No. The execution of a health care proxy cannot be required as a condition to being provided health care or insurance.

What would happen if the hospital and agent disagree about treatment?

Hospitals and physicians must honor an agent’s decision about treatment; however, they are not obligated to honor an agent’s decision contrary to their ethical or moral views or outside the accepted standards of medical practice. Agents may not authorize or approve mercy killing, and physicians cannot be prevented from providing comfort care. Health care decisions by an agent must be consistent with any limitations in the health care proxy.
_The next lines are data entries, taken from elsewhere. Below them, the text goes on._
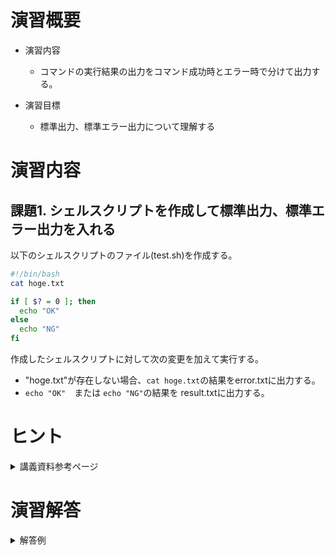 # 演習概要
- 演習内容
  - コマンドの実行結果の出力をコマンド成功時とエラー時で分けて出力する。

- 演習目標
  - 標準出力、標準エラー出力について理解する

# 演習内容
## 課題1. シェルスクリプトを作成して標準出力、標準エラー出力を入れる
以下のシェルスクリプトのファイル(test.sh)を作成する。  

``` sh
#!/bin/bash
cat hoge.txt

if [ $? = 0 ]; then
  echo "OK"
else
  echo "NG"
fi
```

作成したシェルスクリプトに対して次の変更を加えて実行する。  
  - "hoge.txt"が存在しない場合、`cat hoge.txt`の結果をerror.txtに出力する。
  - `echo "OK"`　または `echo "NG"`の結果を result.txtに出力する。

# ヒント
<details><summary>講義資料参考ページ</summary><div>

- 標準入出力
  - p51~53、p86～87
</div></details>

# 演習解答  

<details><summary>解答例</summary><div>

## 課題1. シェルスクリプトを作成して標準出力、標準エラー出力を入れる 解答例  
シェルスクリプトファイル"test.sh"をエディタから作成し、下記の内容を書き込む。  

``` sh
#!/bin/bash
cat hoge.txt 2> error.txt

if [ $? = 0 ]; then
  echo "OK" > result.txt
else
  echo "NG" > result.txt
fi
```

次のコマンドを実行して、hoge.txtを作成する。(またはエディタから作成しても良い)  

```
$ touch hoge.txt
```

test.shを実行する。  

```
$ bash test.sh
```

result.txtが作成され、"OK"が記載されていることを確認。  

次のコマンドを実行して、hoge.txtを削除する。  

```
$ rm hoge.txt
```

test.shを実行する。  

```
$ bash test.sh
```

error.txtが作成され、"cat: hoge.txt: No such file or directory"が記載されていることを確認。  
result.txtが作成され、"NG"が記載されていることを確認。  

</div></details>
Disputes regarding treatment may need to be resolved by court proceedings.

What is the difference between a durable power of attorney and a health care proxy?
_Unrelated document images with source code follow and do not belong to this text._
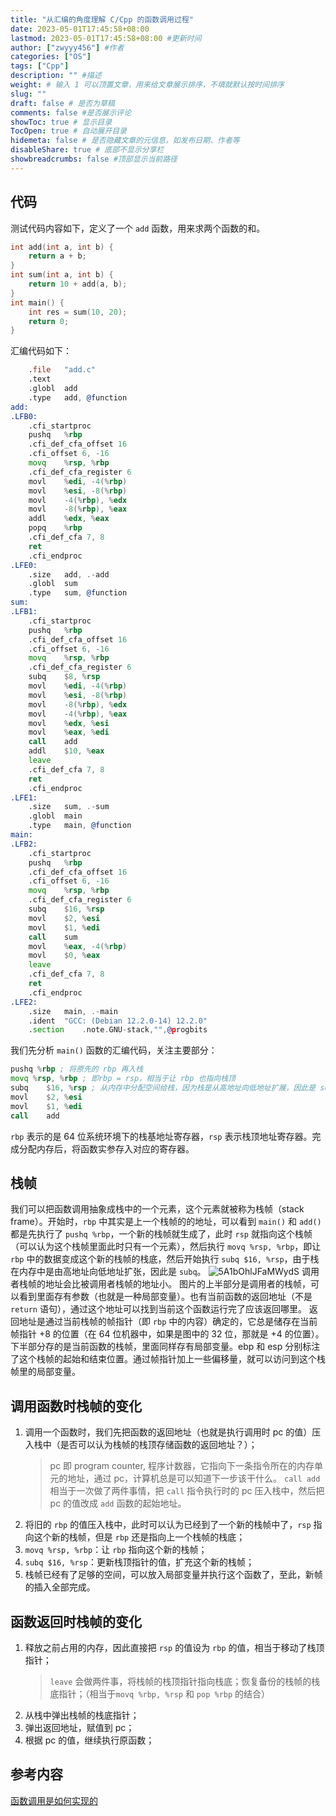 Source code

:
 ```yaml
---
title: "从汇编的角度理解 C/Cpp 的函数调用过程"
date: 2023-05-01T17:45:58+08:00
lastmod: 2023-05-01T17:45:58+08:00 #更新时间
author: ["zwyyy456"] #作者
categories: ["OS"]
tags: ["Cpp"]
description: "" #描述
weight: # 输入 1 可以顶置文章，用来给文章展示排序，不填就默认按时间排序
slug: ""
draft: false # 是否为草稿
comments: false #是否展示评论
showToc: true # 显示目录
TocOpen: true # 自动展开目录
hidemeta: false # 是否隐藏文章的元信息，如发布日期、作者等
disableShare: true # 底部不显示分享栏
showbreadcrumbs: false #顶部显示当前路径
---
```

## 代码
测试代码内容如下，定义了一个 `add` 函数，用来求两个函数的和。
```c
int add(int a, int b) {
    return a + b;
}
int sum(int a, int b) {
    return 10 + add(a, b);
}
int main() {
    int res = sum(10, 20);
    return 0;
}
```

汇编代码如下：
```asm
	.file	"add.c"
	.text
	.globl	add
	.type	add, @function
add:
.LFB0:
	.cfi_startproc
	pushq	%rbp
	.cfi_def_cfa_offset 16
	.cfi_offset 6, -16
	movq	%rsp, %rbp
	.cfi_def_cfa_register 6
	movl	%edi, -4(%rbp)
	movl	%esi, -8(%rbp)
	movl	-4(%rbp), %edx
	movl	-8(%rbp), %eax
	addl	%edx, %eax
	popq	%rbp
	.cfi_def_cfa 7, 8
	ret
	.cfi_endproc
.LFE0:
	.size	add, .-add
	.globl	sum
	.type	sum, @function
sum:
.LFB1:
	.cfi_startproc
	pushq	%rbp
	.cfi_def_cfa_offset 16
	.cfi_offset 6, -16
	movq	%rsp, %rbp
	.cfi_def_cfa_register 6
	subq	$8, %rsp
	movl	%edi, -4(%rbp)
	movl	%esi, -8(%rbp)
	movl	-8(%rbp), %edx
	movl	-4(%rbp), %eax
	movl	%edx, %esi
	movl	%eax, %edi
	call	add
	addl	$10, %eax
	leave
	.cfi_def_cfa 7, 8
	ret
	.cfi_endproc
.LFE1:
	.size	sum, .-sum
	.globl	main
	.type	main, @function
main:
.LFB2:
	.cfi_startproc
	pushq	%rbp
	.cfi_def_cfa_offset 16
	.cfi_offset 6, -16
	movq	%rsp, %rbp
	.cfi_def_cfa_register 6
	subq	$16, %rsp
	movl	$2, %esi
	movl	$1, %edi
	call	sum
	movl	%eax, -4(%rbp)
	movl	$0, %eax
	leave
	.cfi_def_cfa 7, 8
	ret
	.cfi_endproc
.LFE2:
	.size	main, .-main
	.ident	"GCC: (Debian 12.2.0-14) 12.2.0"
	.section	.note.GNU-stack,"",@progbits
```

我们先分析 `main()` 函数的汇编代码，关注主要部分：
```asm
pushq %rbp ; 将原先的 rbp 再入栈
movq %rsp, %rbp ; 即rbp = rsp，相当于让 rbp 也指向栈顶
subq	$16, %rsp ; 从内存中分配空间给栈，因为栈是从高地址向低地址扩展，因此是 subq
movl	$2, %esi
movl	$1, %edi
call	add
```
`rbp` 表示的是 64 位系统环境下的栈基地址寄存器，`rsp` 表示栈顶地址寄存器。完成分配内存后，将函数实参存入对应的寄存器。

## 栈帧
我们可以把函数调用抽象成栈中的一个元素，这个元素就被称为栈帧（stack frame）。开始时，`rbp` 中其实是上一个栈帧的的地址，可以看到 `main()` 和 `add()` 都是先执行了 `pushq %rbp`，一个新的栈帧就生成了，此时 `rsp` 就指向这个栈帧（可以认为这个栈帧里面此时只有一个元素），然后执行 `movq %rsp, %rbp`，即让 `rbp` 中的数据变成这个新的栈帧的栈底，然后开始执行 `subq $16, %rsp`，由于栈在内存中是由高地址向低地址扩张，因此是 `subq`。
![5A1bOhlJFaMWydS](https://pic-upyun.zwyyy456.tech/smms/2023-12-26-065913.jpg)
调用者栈帧的地址会比被调用者栈帧的地址小。
图片的上半部分是调用者的栈帧，可以看到里面存有参数（也就是一种局部变量）。也有当前函数的返回地址（不是 `return` 语句），通过这个地址可以找到当前这个函数运行完了应该返回哪里。
返回地址是通过当前栈帧的帧指针（即 `rbp` 中的内容）确定的，它总是储存在当前帧指针 +8 的位置（在 64 位机器中，如果是图中的 32 位，那就是 +4 的位置）。
下半部分存的是当前函数的栈帧，里面同样存有局部变量。ebp 和 esp 分别标注了这个栈帧的起始和结束位置。通过帧指针加上一些偏移量，就可以访问到这个栈帧里的局部变量。

## 调用函数时栈帧的变化
1. 调用一个函数时，我们先把函数的返回地址（也就是执行调用时 pc 的值）压入栈中（是否可以认为栈帧的栈顶存储函数的返回地址？）；
    > pc 即 program counter, 程序计数器，它指向下一条指令所在的内存单元的地址，通过 pc，计算机总是可以知道下一步该干什么。
    > `call add` 相当于一次做了两件事情，把 `call` 指令执行时的 pc 压入栈中，然后把 pc 的值改成 `add` 函数的起始地址。
2. 将旧的 `rbp` 的值压入栈中，此时可以认为已经到了一个新的栈帧中了，`rsp` 指向这个新的栈帧，但是 `rbp` 还是指向上一个栈帧的栈底；
3. `movq %rsp, %rbp`：让 `rbp` 指向这个新的栈帧；
4. `subq $16, %rsp`：更新栈顶指针的值，扩充这个新的栈帧；
5. 栈帧已经有了足够的空间，可以放入局部变量并执行这个函数了，至此，新帧的插入全部完成。

## 函数返回时栈帧的变化
1. 释放之前占用的内存，因此直接把 `rsp` 的值设为 `rbp` 的值，相当于移动了栈顶指针；
    > `leave` 会做两件事，将栈帧的栈顶指针指向栈底；恢复备份的栈帧的栈底指针；（相当于`movq %rbp, %rsp` 和 `pop %rbp` 的结合）
2. 从栈中弹出栈帧的栈底指针；
3. 弹出返回地址，赋值到 pc；
4. 根据 pc 的值，继续执行原函数；

## 参考内容
[函数调用是如何实现的](https://ttzytt.com/2022/04/function-call/#fn:2)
The durable power of attorney is regularly used for financial matters; the health care proxy for health matters.

When should a durable power of attorney be considered?

A durable power of attorney is intended to deal with financial or other non-health matters and should be considered whenever continued financial matters may need to be dealt with after the principal becomes unable to make his/her own decisions.

Examples

Model Psychiatric Provisions for a Health Care Proxy

Included within the authority otherwise granted herein to my health care agent to make any and all health care decisions for me are the following powers:

  1. To make any and all decisions regarding admission to, retention in, and/or discharge from a psychiatric facility;
  2. To make any and all decisions regarding usual and customary medical and psychiatric treatment, including psychotropic medications;
  3. To make any and all decisions regarding treatment with antipsychotic medication;
  4. To make any and all decisions regarding treatment with electroconvulsive therapy (ECT); and
  5. To make any and all decisions regarding participation in clinical research, including the use of investigational medications.

If my health care proxy, my appointment of my health care agent, and/or the authority granted to said agent (a) is revoked by me, (b) is determined to be legally insufficient by a probate court, or (c) is otherwise subjected to judicial review such that a guardian or further grant of authority is required, I wish to inform the court as follows:

  1. That I nominate the person identified herein as my health care agent to serve as my guardian should appointment of a guardian become necessary. In the event that my appointed health care agent is not available, willing, or competent to serve or is otherwise disqualified, I nominate the person identified herein as my alternate health care agent to serve as my guardian.
  2. That I request the authorities granted herein to my health care agent be similarly granted to him/her by said court or to my alternate health care agent should he/she be so appointed.
  3. That I hold no religious convictions that might limit the authority I have granted or wish to have granted to my health care agent, alternate health care agent, or guardian.
  4. That I wish to minimize in any way the possible impact or burdens on my family in terms of money, time, or emotional stress arising in this context.
  5. That I hold no preferences for, or prejudices against, the use of specific treatments or medications, including antipsychotic medications, which would limit the authority that I have granted or wish to have granted to my health care agent, alternate health care agent, or guardian.
  6. That I direct my health care agent, alternate health care agent, or guardian to consider my prognosis with and/or without treatment by antipsychotic medications, side effects, risks, benefits, and alternative treatments as the basis for the exercise of their authority.
  7. That the authority I granted to my health care agent and alternative health care agent, and that which I would have the court grant to a guardian appointed for me, be sufficient to fully constitute my substituted judgment, as if otherwise established in a verdict of a court of competent jurisdiction.